TASK GOAL
Look through the material below and return every line that contains "title".

----- INPUT FOR THIS TASK -----

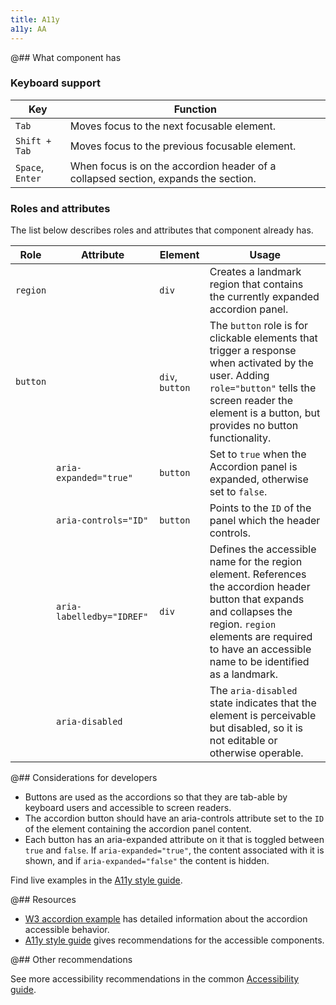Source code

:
 ```yaml
---
title: A11y
a11y: AA
---
```


@## What component has

### Keyboard support

| Key              | Function                                                                           |
| ---------------- | ---------------------------------------------------------------------------------- |
| `Tab`            | Moves focus to the next focusable element.                                         |
| `Shift + Tab`    | Moves focus to the previous focusable element.                                     |
| `Space`, `Enter` | When focus is on the accordion header of a collapsed section, expands the section. |

### Roles and attributes

The list below describes roles and attributes that component already has.

| Role     | Attribute                 | Element  | Usage                                                                                                                                                                                                                       |
| -------- | ------------------------- | -------- | --------------------------------------------------------------------------------------------------------------------------------------------------------------------------------------------------------------------------- |
| `region` |                           | `div`    | Creates a landmark region that contains the currently expanded accordion panel.                                                                                                                                             |
| `button` |                           | `div`, `button` | The `button` role is for clickable elements that trigger a response when activated by the user. Adding `role="button"` tells the screen reader the element is a button, but provides no button functionality.               |
|          | `aria-expanded="true"`    | `button` | Set to `true` when the Accordion panel is expanded, otherwise set to `false`.                                                                                                                                               |
|          | `aria-controls="ID"`      | `button` | Points to the `ID` of the panel which the header controls.                                                                                                                                                                  |
|          | `aria-labelledby="IDREF"` | `div`    | Defines the accessible name for the region element. References the accordion header button that expands and collapses the region. `region` elements are required to have an accessible name to be identified as a landmark. |
|          | `aria-disabled`             |          | The `aria-disabled` state indicates that the element is perceivable but disabled, so it is not editable or otherwise operable. |

@## Considerations for developers

- Buttons are used as the accordions so that they are tab-able by keyboard users and accessible to screen readers.
- The accordion button should have an aria-controls attribute set to the `ID` of the element containing the accordion panel content.
- Each button has an aria-expanded attribute on it that is toggled between `true` and `false`. If `aria-expanded="true"`, the content associated with it is shown, and if `aria-expanded="false"` the content is hidden.

Find live examples in the [A11y style guide](https://a11y-style-guide.com/style-guide/section-navigation.html).

@## Resources

- [W3 accordion example](https://www.w3.org/TR/wai-aria-practices-1.1/examples/accordion/accordion.html) has detailed information about the accordion accessible behavior.
- [A11y style guide](https://a11y-style-guide.com/style-guide/section-navigation.html) gives recommendations for the accessible components.

@## Other recommendations

See more accessibility recommendations in the common [Accessibility guide](/core-principles/a11y/).

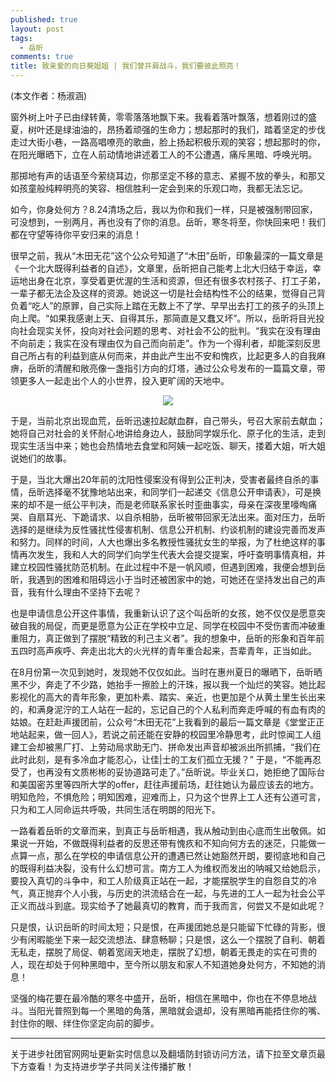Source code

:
 ```yaml
---
published: true
layout: post
tags:
  - 岳昕
comments: true
title: 致亲爱的向日葵姐姐 | 我们曾并肩战斗，我们要彼此照亮！
---
```

(本文作者：杨淑涵)

窗外树上叶子已由绿转黄，零零落落地飘下来。我看着落叶飘落，想着刚过的盛夏，树叶还是绿油油的，昂扬着顽强的生命力；想起那时的我们，踏着坚定的步伐走过大街小巷，一路高唱嘹亮的歌曲，脸上扬起积极乐观的笑容；想起那时的你，在阳光曝晒下，立在人前动情地讲述着工人的不公遭遇，痛斥黑暗、呼唤光明。

那掷地有声的话语至今萦绕耳边，你那坚定不移的意志、紧握不放的拳头，和那又如孩童般纯粹明亮的笑容、相信胜利一定会到来的乐观口吻，我都无法忘记。

如今，你身处何方？8.24清场之后，我以为你和我们一样，只是被强制带回家，可没想到，一别两月，再也没有了你的消息。岳昕，寒冬将至，你快回来吧！我们都在守望等待你平安归来的消息！

很早之前，我从“木田无花”这个公众号知道了“木田”岳昕，印象最深的一篇文章是《一个北大既得利益者的自述》，文章里，岳昕把自己能考上北大归结于幸运，幸运地出身在北京，享受着更优渥的生活和资源，但还有很多农村孩子、打工子弟，一辈子都无法企及这样的资源。她说这一切是社会结构性不公的结果，觉得自己背负着“吃人”的原罪，自己实际上踏在无数上不了学、早早出去打工的孩子的头顶上向上爬。“如果我感谢上天、自得其乐，那简直是又蠢又坏”。所以，岳昕将目光投向社会现实关怀，投向对社会问题的思考、对社会不公的批判。“我实在没有理由不向前走；我实在没有理由仅为自己而向前走”。作为一个得利者，却能深刻反思自己所占有的利益到底从何而来，并由此产生出不安和愧疚，比起更多人的自我麻痹，岳昕的清醒和敞亮像一盏指引方向的灯塔，通过公众号发布的一篇篇文章，带领更多人一起走出个人的小世界，投入更旷阔的天地中。

<div style="text-align:center">
<img src="https://i.loli.net/2018/10/23/5bce72f79bdb6.jpg">
</div>

于是，当前北京出现血荒，岳昕迅速拉起献血群，自己带头，号召大家前去献血；她将自己对社会的关怀耐心地讲给身边人，鼓励同学娱乐化、原子化的生活，走到现实生活当中来；她也会热情地去食堂和阿姨一起吃饭、聊天，搂着大姐，听大姐说她们的故事。

于是，当北大爆出20年前的沈阳性侵案没有得到公正判决，受害者最终自杀的事情，岳昕选择毫不犹豫地站出来，和同学们一起递交《信息公开申请表》，可是换来的却不是一纸公平判决，而是老师联系家长时歪曲事实，母亲在深夜里嚎啕痛哭、自扇耳光、下跪请求、以自杀相胁，岳昕被带回家无法出来。面对压力，岳昕选择的是继续为反性骚扰性侵害机制、信息公开机制、约谈机制的建设完善而发声和努力。同样的时间，人大也爆出多名教授性骚扰女生的举报，为了杜绝这样的事情再次发生，我和人大的同学们向学生代表大会提交提案，呼吁查明事情真相，并建立校园性骚扰防范机制。在此过程中不是一帆风顺，但遇到困难，我便会想到岳昕，我遇到的困难和阻碍远小于当时还被困家中的她，可她还在坚持发出自己的声音，我有什么理由不坚持下去呢？

也是申请信息公开这件事情，我重新认识了这个叫岳昕的女孩，她不仅仅是愿意突破自我的局促，而更是愿意为公正在学校中立足、同学在校园中不受伤害而冲破重重阻力，真正做到了摆脱“精致的利己主义者”。我的想象中，岳昕的形象和百年前五四时高声疾呼、奔走出北大的火光样的青年重合起来，吾辈青年，正当如此。

在8月份第一次见到她时，发现她不仅仅如此。当时在惠州夏日的曝晒下，岳昕晒黑不少，奔走了不少路，她抬手一擦脸上的汗珠，报以我一个灿烂的笑容。她比起影视化的高大的青年形象，更加朴素、踏实、亲近，也更加是个从黄土里生长出来的，和满身泥泞的工人站在一起的，忘记自己的个人私利而奔走呼喊的有血有肉的姑娘。在赶赴声援团前，公众号“木田无花”上我看到的最后一篇文章是《堂堂正正地站起来，做一回人》，若说之前还能在安静的校园里冷静思考，此时惊闻工人组建工会却被黑厂打、上劳动局求助无门、拼命发出声音却被派出所抓捕，“我们在此时此刻，是有多冷血才能忍心，让佳|士的工友们孤立无援？”
于是，“不能再忍受了，也再没有文质彬彬的妥协道路可走了。”岳昕说。毕业关口，她拒绝了国际台和美国密苏里等四所大学的offer，赶往声援前场，赶往她认为最应该去的地方。明知危险，不惧危险；明知困难，迎难而上，只为这个世界上工人还有公道可言，只为和工人同命运共呼吸，共同生活在明朗的阳光下。

一路看着岳昕的文章而来，到真正与岳昕相遇，我从触动到由心底而生出敬佩。如果说一开始，不做既得利益者的反思还带有愧疚和不知向何方去的迷茫，只能做一点算一点，那么在学校的申请信息公开的遭遇已然让她豁然开朗，要彻底地和自己的既得利益决裂，没有什么幻想可言。南方工人为维权而发出的呐喊又给她启示，要投入真切的斗争中，和工人阶级真正站在一起，才能摆脱学生的自怨自艾的冷气，真正抛弃个人小我，与历史的洪流结合在一起，与先进的工人一起为社会公平正义而战斗到底。现实给予了她最真切的教育，而于我而言，何尝又不是如此呢？

只是恨，认识岳昕的时间太短；只是恨，在声援团她总是只能留下忙碌的背影，很少有闲暇能坐下来一起交流想法、肆意畅聊；只是恨，这么一个摆脱了自利、朝着无私走，摆脱了局促、朝着宽阔天地走，摆脱了幻想，朝着无畏走的实在可贵的人，现在却处于何种黑暗中，至今所以朋友和家人不知道她身处何方，不知她的消息！

坚强的梅花要在最冷酷的寒冬中盛开，岳昕，相信在黑暗中，你也在不停息地战斗。当阳光普照到每一个黑暗的角落，黑暗就会退却，没有黑暗再能捂住你的嘴、封住你的眼、绊住你坚定向前的脚步。


---
关于进步社团官网网址更新实时信息以及翻墙防封锁访问方法，请下拉至文章页最下方查看！为支持进步学子共同关注传播扩散！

-----

RESULT
title: A11y
title: 致亲爱的向日葵姐姐 | 我们曾并肩战斗，我们要彼此照亮！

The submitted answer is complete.